(She is pretty cute, huh? Just look at that hair.)
Father = pater = patriarchy = male dominance in surnames. I’ll grant that when and if TomKat actually ties the (oh-so-bearded) knot, Katie – I’m sorry, Kate – will take her hubby’s last name, and because a woman giving her child her own last name is so not done in Hollywood, much less anywhere else in this post-feminist landscape, Suri will officially, legally become a Cruise.
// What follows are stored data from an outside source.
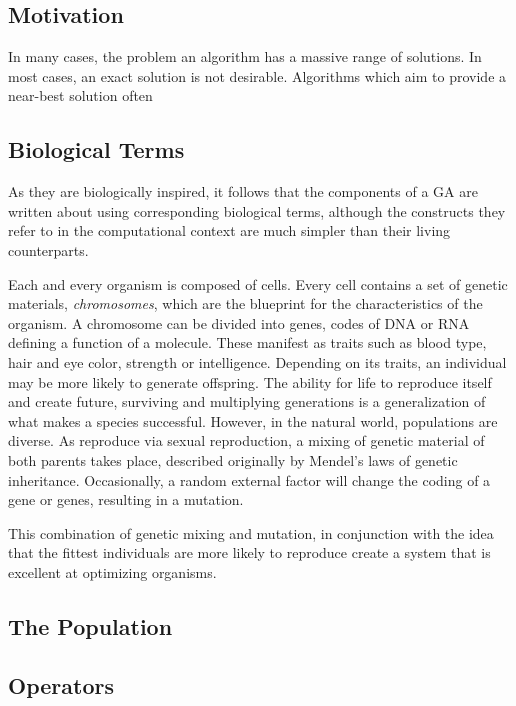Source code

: \cite{Ding2007}

\subsection{Motivation}
In many cases, the problem an algorithm has a massive range of solutions. In most cases, an exact solution is not desirable. Algorithms which aim to provide a near-best solution often 

\subsection{Biological Terms}
As they are biologically inspired, it follows that the components of a GA are written about using corresponding biological terms, although the constructs they refer to in the computational context are much simpler than their living counterparts.

Each and every organism is composed of cells. Every cell contains a set of genetic materials, \textit{chromosomes}, which are the blueprint for the characteristics of the organism. A chromosome can be divided into genes, codes of DNA or RNA defining a function of a molecule. These manifest as traits such as blood type, hair and eye color, strength or intelligence. Depending on its traits, an individual may be more likely to generate offspring. The ability for life to reproduce itself and create future, surviving and multiplying generations is a generalization of what makes a species successful. However, in the natural world, populations are diverse. As reproduce via sexual reproduction, a mixing of genetic material of both parents takes place, described originally by Mendel's laws of genetic inheritance. Occasionally, a random external factor will change the coding of a gene or genes, resulting in a mutation.

This combination of genetic mixing and mutation, in conjunction with the idea that the fittest individuals are more likely to reproduce create a system that is excellent at optimizing organisms. 
  

\subsection{The Population}


\subsection{Operators}


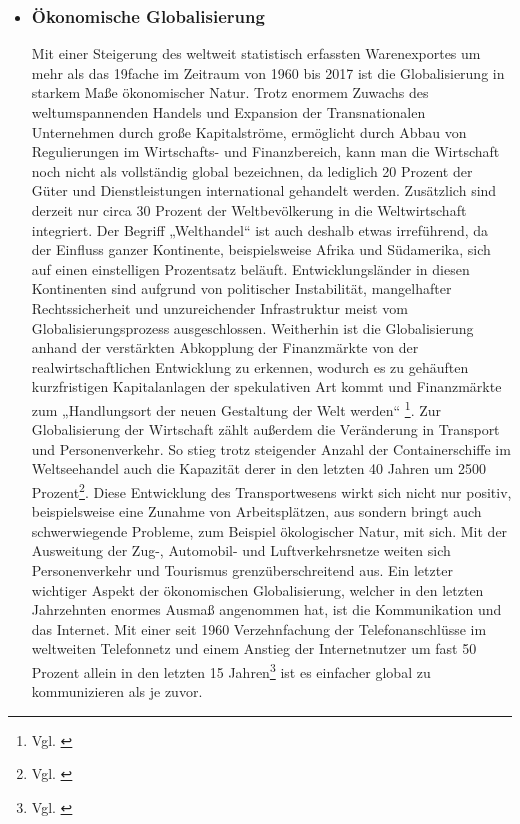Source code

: \documentclass[12pt]{article}
\begin{document}
\begin{itemize}
    \item \subsubsection{Ökonomische Globalisierung}
    Mit einer Steigerung des weltweit statistisch erfassten Warenexportes um mehr als das 19fache im Zeitraum von 1960 bis 2017 ist die Globalisierung in starkem Maße ökonomischer Natur. Trotz enormem Zuwachs des weltumspannenden Handels und Expansion der Transnationalen Unternehmen durch große Kapitalströme, ermöglicht durch Abbau von Regulierungen im Wirtschafts- und Finanzbereich, kann man die Wirtschaft noch nicht als vollständig global bezeichnen, da lediglich 20 Prozent der Güter und Dienstleistungen international gehandelt werden. Zusätzlich sind derzeit nur circa 30 Prozent der Weltbevölkerung in die Weltwirtschaft integriert. Der Begriff „Welthandel“ ist auch deshalb etwas irreführend, da der Einfluss ganzer Kontinente, beispielsweise Afrika und Südamerika, sich auf einen einstelligen Prozentsatz beläuft. Entwicklungsländer in diesen Kontinenten sind aufgrund von politischer Instabilität, mangelhafter Rechtssicherheit und unzureichender Infrastruktur meist vom Globalisierungsprozess ausgeschlossen. Weitherhin ist die Globalisierung anhand der verstärkten Abkopplung der Finanzmärkte von der realwirtschaftlichen Entwicklung zu erkennen, wodurch es zu gehäuften kurzfristigen Kapitalanlagen der spekulativen Art kommt und Finanzmärkte zum „Handlungsort der neuen Gestaltung der Welt werden“ \footnote{Vgl. \cite{Renz2001}}. Zur Globalisierung der Wirtschaft zählt außerdem die Veränderung in Transport und Personenverkehr. So stieg trotz steigender Anzahl der Containerschiffe im Weltseehandel auch die Kapazität derer in den letzten 40 Jahren um 2500 Prozent\footnote{Vgl. \cite{Keller2021}}. Diese Entwicklung des Transportwesens wirkt sich nicht nur positiv, beispielsweise eine Zunahme von Arbeitsplätzen, aus sondern bringt auch schwerwiegende Probleme, zum Beispiel ökologischer Natur, mit sich. Mit der Ausweitung der Zug-, Automobil- und Luftverkehrsnetze weiten sich Personenverkehr und Tourismus grenzüberschreitend aus. Ein letzter wichtiger Aspekt der ökonomischen Globalisierung, welcher in den letzten Jahrzehnten enormes Ausmaß angenommen hat, ist die Kommunikation und das Internet. Mit einer seit 1960 Verzehnfachung der Telefonanschlüsse im weltweiten Telefonnetz und einem Anstieg der Internetnutzer um fast 50 Prozent allein in den letzten 15 Jahren\footnote{Vgl. \cite{Rabe2021}} ist es einfacher global zu kommunizieren als je zuvor.

\end{itemize}
\end{document}
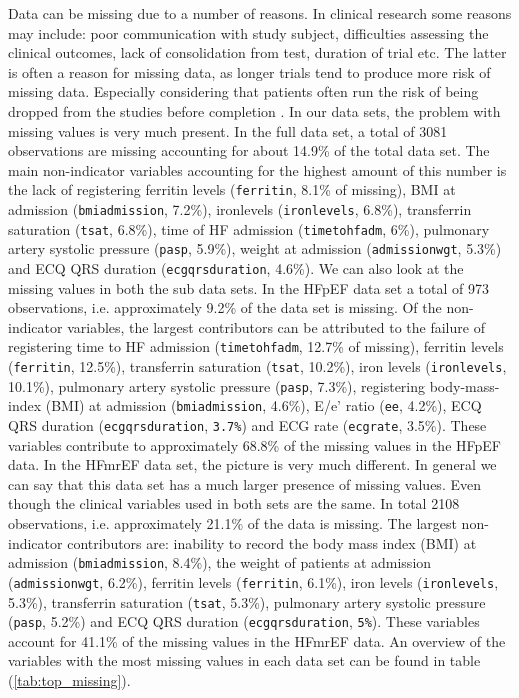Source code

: \documentclass[../thesis.tex]{subfiles}
\begin{document}
\noindent Data can be missing due to a number of reasons. In clinical research some reasons may include: poor communication with study subject, difficulties assessing the clinical outcomes, lack of consolidation from test, duration of trial etc. The latter is often a reason for missing data, as longer trials tend to produce more risk of missing data. Especially considering that patients often run the risk of being dropped from the studies before completion \citep{myers2000handling}. In our data sets, the problem with missing values is very much present. In the full data set, a total of 3081 observations are missing accounting for about 14.9\% of the total data set. The main non-indicator variables accounting for the highest amount of this number is the lack of registering ferritin levels (\texttt{ferritin}, 8.1\% of missing), BMI at admission (\texttt{bmiadmission}, 7.2\%), ironlevels (\texttt{ironlevels}, 6.8\%), transferrin saturation (\texttt{tsat}, 6.8\%), time of HF admission (\texttt{timetohfadm}, 6\%), pulmonary artery systolic pressure (\texttt{pasp}, 5.9\%), weight at admission (\texttt{admissionwgt}, 5.3\%) and ECQ QRS duration (\texttt{ecgqrsduration}, 4.6\%). We can also look at the missing values in both the sub data sets. In the HFpEF data set a total of 973 observations, i.e. approximately 9.2\% of the data set is missing. Of the non-indicator variables, the largest contributors can be attributed to the failure of registering time to HF admission (\texttt{timetohfadm}, 12.7\% of missing), ferritin levels (\texttt{ferritin}, 12.5\%), transferrin saturation (\texttt{tsat}, 10.2\%), iron levels (\texttt{ironlevels}, 10.1\%), pulmonary artery systolic pressure (\texttt{pasp}, 7.3\%), registering body-mass-index (BMI) at admission (\texttt{bmiadmission}, 4.6\%), E/e' ratio (\texttt{ee}, 4.2\%), ECQ QRS duration (\texttt{ecgqrsduration}, \texttt{3.7\%}) and ECG rate (\texttt{ecgrate}, 3.5\%). These variables contribute to approximately 68.8\% of the missing values in the HFpEF data. In the HFmrEF data set, the picture is very much different. In general we can say that this data set has a much larger presence of missing values. Even though the clinical variables used in both sets are the same. In total 2108 observations, i.e. approximately 21.1\% of the data is missing. The largest non-indicator contributors are: inability to record the body mass index (BMI) at admission (\texttt{bmiadmission}, 8.4\%), the weight of patients at admission (\texttt{admissionwgt}, 6.2\%), ferritin levels (\texttt{ferritin}, 6.1\%), iron levels (\texttt{ironlevels}, 5.3\%), transferrin saturation (\texttt{tsat}, 5.3\%), pulmonary artery systolic pressure (\texttt{pasp}, 5.2\%) and ECQ QRS duration (\texttt{ecgqrsduration}, \texttt{5\%}). These variables account for 41.1\% of the missing values in the HFmrEF data. An overview of the variables with the most missing values in each data set can be found in table (\ref{tab:top_missing}).
\end{document}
Why does this happen, you ask, this wholesale feminine shedding of names? Partly because, historically, it’s been important for a man to establish that he, and not some cryogenically preserved Scientology founder, is the real father of his hired consort’s – I mean ladyfriend’s – child. Friend Lacan would add that it’s because the woman lacks a phallus – not a real phallus, you understand, but a symbolic one. Oh jeez, there’s a reason I dropped out of grad school.
My friend Emily, that dazzling iconoclast, defiantly gave her son her own last name even though she was married – and even though her daughter carries her father’s last name. But won’t it be confusing once they’re in school? asked well-meaning passers-by. Who the hell cares? was her tart reply. Love her.
Anyway. It’s all part and parcel of this return to traditionalism (some might call it a backlash) that has young women taking their husbands’ names. I always gently ask my soon-to-be-married straight friends why she won’t be keeping her own name – or why he won’t be taking hers – or why they won’t (both) be hyphenating. You know exactly the kind of blank stare I get. Then the women get sheepish or defensive, as if they secretly know what I’m talking about, but they’re just not willing to blaze that particular trail. It’s romantic to take his name, they protest. Somehow it’s not so romantic for him to take hers, unless they’re wacky outsider hippie artists. It creates a family unit – it’s easier on the children – blah blah blah. Let’s just admit it – feminism is still stigmatized and misunderstood. Anyone bold or foolish enough to claim the feminist mantle is still a man-hater, a lesbian, a bra-burner (though it’s been well-established, gentle reader, that no bras actually ever got burned).
Aw hell, what’s so bad about it, after all? Women aren’t really second-class citizens anymore, right? Don’t you fret, adorable little Suri of the suspiciously Thetan-looking eyes. It’s just tradition.
2 comments:
I'm sure it has more to do with the contracts and less to do with patriarchal kowtowing. ;)
Contracts? For babies?
Sigh...the world has become such a cold, cruel place.